In particular, DECA tackled one major source of ambiguity in entity mentions: model organisms. Model organisms are species studied to understand particular biological phenomena. Biological experiments are often conducted on one species, with the expectation that the discoveries will provide insight into the workings of others, including humans, which are more difficult to study directly. From viruses, prokaryotes, to plants and animals, there are dozens of organisms commonly used in biological studies, such as E. coli, C. elegans, Drosophila, Homo sapiens, and hundreds more are frequently mentioned in biological research papers. Given an article, it is often essential for readers to understand what organisms the biomedical entities (e.g., proteins) belong to, and on what organisms the experiments were carried out.

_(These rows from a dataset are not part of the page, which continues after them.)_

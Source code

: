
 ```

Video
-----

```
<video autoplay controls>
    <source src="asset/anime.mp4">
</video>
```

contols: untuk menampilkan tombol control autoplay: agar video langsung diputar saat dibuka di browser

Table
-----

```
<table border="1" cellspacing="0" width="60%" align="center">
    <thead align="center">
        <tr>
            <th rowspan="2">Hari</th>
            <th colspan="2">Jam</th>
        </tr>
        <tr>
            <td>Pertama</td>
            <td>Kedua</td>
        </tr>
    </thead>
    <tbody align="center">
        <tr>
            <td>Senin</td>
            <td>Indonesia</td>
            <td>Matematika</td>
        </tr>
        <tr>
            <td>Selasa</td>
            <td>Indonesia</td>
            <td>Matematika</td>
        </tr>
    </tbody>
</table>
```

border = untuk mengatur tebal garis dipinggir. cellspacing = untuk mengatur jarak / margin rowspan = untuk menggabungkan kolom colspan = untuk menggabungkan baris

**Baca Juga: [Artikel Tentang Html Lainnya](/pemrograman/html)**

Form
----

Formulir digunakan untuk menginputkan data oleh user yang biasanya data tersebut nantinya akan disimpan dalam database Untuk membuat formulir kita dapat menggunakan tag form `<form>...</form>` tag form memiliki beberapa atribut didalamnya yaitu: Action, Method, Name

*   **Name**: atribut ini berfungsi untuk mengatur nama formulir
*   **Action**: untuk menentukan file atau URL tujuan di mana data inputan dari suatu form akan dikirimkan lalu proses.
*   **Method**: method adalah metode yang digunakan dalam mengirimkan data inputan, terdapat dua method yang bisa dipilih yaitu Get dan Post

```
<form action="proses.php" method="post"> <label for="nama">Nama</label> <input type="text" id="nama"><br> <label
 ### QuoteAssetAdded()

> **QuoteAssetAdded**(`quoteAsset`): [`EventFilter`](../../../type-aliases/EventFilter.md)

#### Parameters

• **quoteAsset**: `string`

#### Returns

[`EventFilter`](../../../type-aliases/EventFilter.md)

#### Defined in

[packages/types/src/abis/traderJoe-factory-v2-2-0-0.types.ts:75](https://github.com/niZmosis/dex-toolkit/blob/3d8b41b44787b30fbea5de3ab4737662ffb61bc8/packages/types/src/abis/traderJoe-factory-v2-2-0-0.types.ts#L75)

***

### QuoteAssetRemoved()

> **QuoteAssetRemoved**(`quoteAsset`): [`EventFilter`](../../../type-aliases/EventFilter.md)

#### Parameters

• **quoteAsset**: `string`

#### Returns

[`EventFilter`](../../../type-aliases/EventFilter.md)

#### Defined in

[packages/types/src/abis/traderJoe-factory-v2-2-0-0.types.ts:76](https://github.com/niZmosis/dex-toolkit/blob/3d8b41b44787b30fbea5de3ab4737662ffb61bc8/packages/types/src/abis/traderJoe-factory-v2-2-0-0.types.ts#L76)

The approach to organism disambiguation in DECA is automatically identifying the species-indicating words (e.g., human) and biomedical named entities (e.g., protein P53) in text, and then judging whether the species-entity relations are positive, where a positive relation means that an entity belongs to the organism indicated by the species-indicating word. Natural lanauge syntactic parsers and machine learning techniques were applied to classify species-entity relations.

System

DECA is a pipeline system consisting of the following Natural Language Processing software components:

Genia Tagger: Performs linguistic pre-processing including tokenisation, lemmatisation, part-of-speech tagging. It also identifies a number of biomedical named entities: protein, DNA, RNA, Cell Line, and Cell Type.
Species Word Detector: Marks up words that indicate orgnisms (e.g., human, homo sapiens, mouse).
Abbreviation Detection: Identifies abbreviations and their corresponding long forms.
Syntactic Parser: A parser generates dependency or predicate-argument relations between words. The demo version uses Minipar Parser.
Species Disambiguation System: Using the information gathered from the aforementioned applications, it disambiguates the entity mentions with respect to their species and assigns a unique NCBI Taxonomy ID to each entity.

Demo

A web based demonstration of DECA is available here.

References

Xinglong Wang and Michael Matthews. (2008). Distinguishing the Species of Biomedical Named Entities for Term Identification. BMC Bioinformatics, 9(Suppl 11):S6
Xinglong Wang and Claire Grover. (2008). Learning the Species of Biomedical Named Entities from Annotated Corpora. In Proceedings of the 6th Language Resources and Evaluation Conference (LREC 2008). Marrakech, Morocco.